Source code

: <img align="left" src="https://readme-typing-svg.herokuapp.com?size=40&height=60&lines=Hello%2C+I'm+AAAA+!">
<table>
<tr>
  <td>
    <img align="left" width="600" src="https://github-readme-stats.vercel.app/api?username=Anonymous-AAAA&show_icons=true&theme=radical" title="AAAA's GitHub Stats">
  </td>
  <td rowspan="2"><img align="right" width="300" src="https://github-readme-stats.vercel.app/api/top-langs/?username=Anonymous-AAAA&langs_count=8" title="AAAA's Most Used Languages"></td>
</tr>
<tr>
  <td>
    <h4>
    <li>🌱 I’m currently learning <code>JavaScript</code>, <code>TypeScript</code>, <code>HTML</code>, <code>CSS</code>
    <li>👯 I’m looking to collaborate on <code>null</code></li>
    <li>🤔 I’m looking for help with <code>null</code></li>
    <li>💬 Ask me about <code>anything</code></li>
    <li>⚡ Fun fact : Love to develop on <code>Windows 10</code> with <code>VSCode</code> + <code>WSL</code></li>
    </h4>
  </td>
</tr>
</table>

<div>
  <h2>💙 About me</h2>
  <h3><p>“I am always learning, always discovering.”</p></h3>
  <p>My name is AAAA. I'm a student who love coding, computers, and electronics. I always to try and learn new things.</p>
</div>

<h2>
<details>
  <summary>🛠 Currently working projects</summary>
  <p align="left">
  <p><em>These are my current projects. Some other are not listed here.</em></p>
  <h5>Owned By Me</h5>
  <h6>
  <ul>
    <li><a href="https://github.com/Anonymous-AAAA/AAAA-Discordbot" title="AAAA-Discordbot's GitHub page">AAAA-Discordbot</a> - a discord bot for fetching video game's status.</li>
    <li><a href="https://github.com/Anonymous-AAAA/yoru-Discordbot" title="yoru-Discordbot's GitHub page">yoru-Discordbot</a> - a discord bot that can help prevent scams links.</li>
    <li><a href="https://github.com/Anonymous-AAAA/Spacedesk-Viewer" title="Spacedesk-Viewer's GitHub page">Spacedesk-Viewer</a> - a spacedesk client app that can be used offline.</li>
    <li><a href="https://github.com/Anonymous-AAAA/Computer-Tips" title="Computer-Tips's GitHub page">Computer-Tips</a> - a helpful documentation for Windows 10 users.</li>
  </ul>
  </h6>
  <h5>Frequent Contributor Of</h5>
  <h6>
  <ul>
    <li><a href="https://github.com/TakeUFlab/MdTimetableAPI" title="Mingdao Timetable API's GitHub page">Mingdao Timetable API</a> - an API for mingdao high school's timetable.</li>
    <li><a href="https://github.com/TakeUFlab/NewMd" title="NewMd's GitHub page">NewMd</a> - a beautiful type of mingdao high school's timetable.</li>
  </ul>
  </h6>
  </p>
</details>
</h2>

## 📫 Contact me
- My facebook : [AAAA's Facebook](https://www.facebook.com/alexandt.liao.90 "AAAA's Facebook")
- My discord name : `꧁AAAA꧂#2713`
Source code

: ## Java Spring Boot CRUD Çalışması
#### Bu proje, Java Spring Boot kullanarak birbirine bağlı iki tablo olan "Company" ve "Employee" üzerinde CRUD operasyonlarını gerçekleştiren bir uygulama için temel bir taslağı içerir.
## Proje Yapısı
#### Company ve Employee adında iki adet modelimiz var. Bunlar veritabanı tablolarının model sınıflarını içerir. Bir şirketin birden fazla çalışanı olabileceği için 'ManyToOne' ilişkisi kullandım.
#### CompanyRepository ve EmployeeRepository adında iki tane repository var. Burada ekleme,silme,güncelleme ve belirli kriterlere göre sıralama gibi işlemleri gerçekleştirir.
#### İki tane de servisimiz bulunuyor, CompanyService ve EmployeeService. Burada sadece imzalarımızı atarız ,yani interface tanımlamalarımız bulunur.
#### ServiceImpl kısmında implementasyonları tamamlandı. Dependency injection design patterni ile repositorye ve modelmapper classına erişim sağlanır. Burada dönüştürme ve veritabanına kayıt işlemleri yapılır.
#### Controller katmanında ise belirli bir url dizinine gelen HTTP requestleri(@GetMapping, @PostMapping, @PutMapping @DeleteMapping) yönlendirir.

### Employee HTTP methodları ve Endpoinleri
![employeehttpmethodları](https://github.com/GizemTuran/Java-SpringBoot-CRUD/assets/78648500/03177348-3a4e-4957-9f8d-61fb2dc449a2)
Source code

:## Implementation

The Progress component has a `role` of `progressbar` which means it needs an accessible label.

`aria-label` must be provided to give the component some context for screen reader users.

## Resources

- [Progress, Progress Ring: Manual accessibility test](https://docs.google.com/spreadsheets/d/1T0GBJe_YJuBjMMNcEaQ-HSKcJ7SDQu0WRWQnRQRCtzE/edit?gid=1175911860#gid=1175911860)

+ + +

**YOUR TASK**:
In the material above, how many lines hold the string "için"? Give the number and nothing else.

**SOLUTION TO THE EXERCISE**:
2